Resident #6's record included a hospice order, dated 6/26/23. Resident #6's ISP, dated 8/14/23, does not include information about the resident?s hospice services.

Plan of Correction: Not available online. Contact Inspector for more information.

Standard #: 22VAC40-73-680-M
Description: Based on observation and interview, the facility failed to ensure that PRN medications are available and properly stored at the facility.
Evidence: Resident #2's PRN medications were reviewed during the inspection. Resident #2's Nitroglycerin (ordered 12/21/21) and Imodium (ordered 4/10/23) were not present at the time of the medication cart inspection. Facility staff confirmed that the listed PRN medications were not present at the time of the medication cart inspection.

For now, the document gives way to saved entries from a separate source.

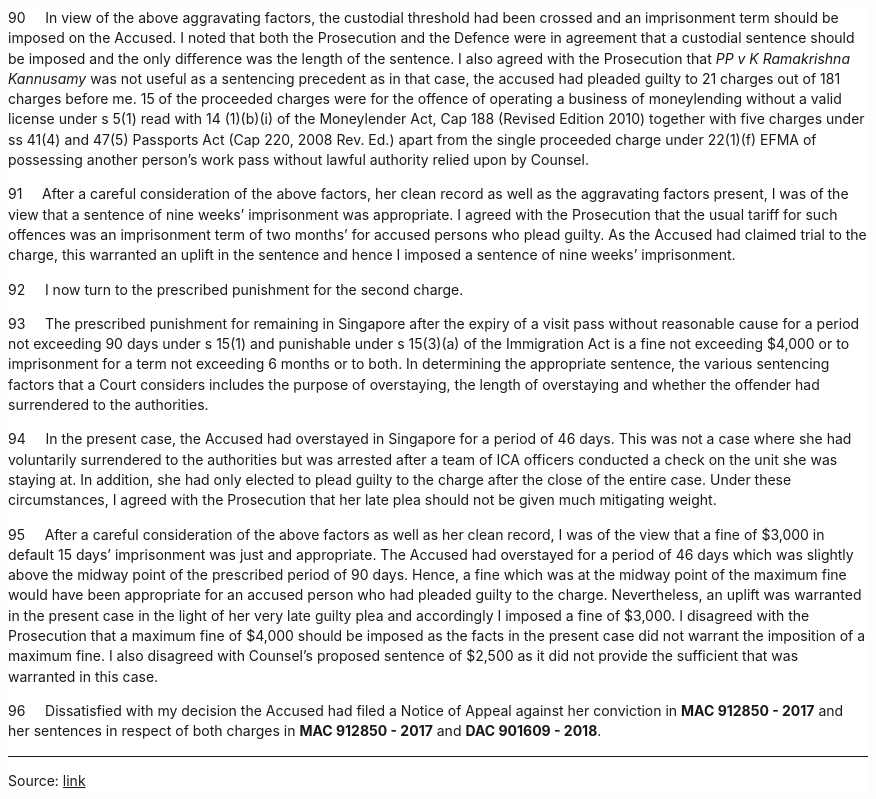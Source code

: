 90     In view of the above aggravating factors, the custodial threshold had been crossed and an imprisonment term should be imposed on the Accused. I noted that both the Prosecution and the Defence were in agreement that a custodial sentence should be imposed and the only difference was the length of the sentence. I also agreed with the Prosecution that _PP v K Ramakrishna Kannusamy_ was not useful as a sentencing precedent as in that case, the accused had pleaded guilty to 21 charges out of 181 charges before me. 15 of the proceeded charges were for the offence of operating a business of moneylending without a valid license under s 5(1) read with 14 (1)(b)(i) of the Moneylender Act, Cap 188 (Revised Edition 2010) together with five charges under ss 41(4) and 47(5) Passports Act (Cap 220, 2008 Rev. Ed.) apart from the single proceeded charge under 22(1)(f) EFMA of possessing another person’s work pass without lawful authority relied upon by Counsel.

91     After a careful consideration of the above factors, her clean record as well as the aggravating factors present, I was of the view that a sentence of nine weeks’ imprisonment was appropriate. I agreed with the Prosecution that the usual tariff for such offences was an imprisonment term of two months’ for accused persons who plead guilty. As the Accused had claimed trial to the charge, this warranted an uplift in the sentence and hence I imposed a sentence of nine weeks’ imprisonment.

92     I now turn to the prescribed punishment for the second charge.

93     The prescribed punishment for remaining in Singapore after the expiry of a visit pass without reasonable cause for a period not exceeding 90 days under s 15(1) and punishable under s 15(3)(a) of the Immigration Act is a fine not exceeding $4,000 or to imprisonment for a term not exceeding 6 months or to both. In determining the appropriate sentence, the various sentencing factors that a Court considers includes the purpose of overstaying, the length of overstaying and whether the offender had surrendered to the authorities.

94     In the present case, the Accused had overstayed in Singapore for a period of 46 days. This was not a case where she had voluntarily surrendered to the authorities but was arrested after a team of ICA officers conducted a check on the unit she was staying at. In addition, she had only elected to plead guilty to the charge after the close of the entire case. Under these circumstances, I agreed with the Prosecution that her late plea should not be given much mitigating weight.

95     After a careful consideration of the above factors as well as her clean record, I was of the view that a fine of $3,000 in default 15 days’ imprisonment was just and appropriate. The Accused had overstayed for a period of 46 days which was slightly above the midway point of the prescribed period of 90 days. Hence, a fine which was at the midway point of the maximum fine would have been appropriate for an accused person who had pleaded guilty to the charge. Nevertheless, an uplift was warranted in the present case in the light of her very late guilty plea and accordingly I imposed a fine of $3,000. I disagreed with the Prosecution that a maximum fine of $4,000 should be imposed as the facts in the present case did not warrant the imposition of a maximum fine. I also disagreed with Counsel’s proposed sentence of $2,500 as it did not provide the sufficient that was warranted in this case.

96     Dissatisfied with my decision the Accused had filed a Notice of Appeal against her conviction in **MAC 912850 - 2017** and her sentences in respect of both charges in **MAC 912850 - 2017** and **DAC 901609 - 2018**.

* * *

[^1]: Notes of Evidence - Day 2 at page 14 from lines 31 to page 15 line 9.

[^2]: Notes of Evidence - Day 2 at page 15 lines 24 to 32.

[^3]: Notes of Evidence - Day 1 at page 16 lines 6 to 7.

[^4]: Notes of Evidence - Day 1 at pages 50 from lines 2 to page 51 line 10.

[^5]: Exhibit P8.

[^6]: Notes of Evidence - Day 2 at page 17 from line18 to page 19 line 4.


Source: [link](https://www.lawnet.sg:443/lawnet/web/lawnet/free-resources?p_p_id=freeresources_WAR_lawnet3baseportlet&p_p_lifecycle=1&p_p_state=normal&p_p_mode=view&_freeresources_WAR_lawnet3baseportlet_action=openContentPage&_freeresources_WAR_lawnet3baseportlet_docId=%2FJudgment%2F23021-SSP.xml)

Resident #9's PRN medications were reviewed during the inspection. Resident #9's Miralax (ordered 12/14/22), Robaxin (ordered 11/17/22), Senna (ordered 12/14/22) and Tramadol (ordered 11/17/22) were not present at the time of the medication cart inspection. Facility staff confirmed that the listed PRN medications were not present at the time of the medication cart inspection.

Plan of Correction: Not available online. Contact Inspector for more information.

Standard #: 22VAC40-73-860-I
Description: Based on observation and record review, the facility failed to ensure that cleaning supplies and other hazardous materials are kept in a locked area.
Evidence: Denture cleaning tablets, Neosporin, cortisone cream, and preparation H were observed in the bathroom of Resident #2 of the special care unit. Resident #2's record contained an assessment of serious cognitive impairment, that states that she has a serious cognitive impairment with an inability to recognize danger, or protect her own safety and welfare.

Plan of Correction: Not available online. Contact Inspector for more information.

Standard #: 22VAC40-90-40-B
Description: Based on record review, the facility failed to obtain a criminal history record report within 30 days of each employee's hire date.
Evidence: Background checks for new employees, hired since the last inspection, were reviewed during the inspection. No background checks were provided during the inspection for the following staff members: Staff #5 (hired 9/3/23), Staff #6 (hired 10/11/23), Staff #7 (hired 9/1/23), Staff #8 (10/18/23), Staff #9 (hired 6/19/23), Staff # 10 (hired 10/16/23) and Staff #11 (hired 10/16/23).

Plan of Correction: Not available online. Contact Inspector for more information.

Disclaimer:
This information is provided by the Virginia Department of Social Services, which neither endorses any facility nor guarantees that the information is complete. It should not be used as the sole source in evaluating and/or selecting a facility.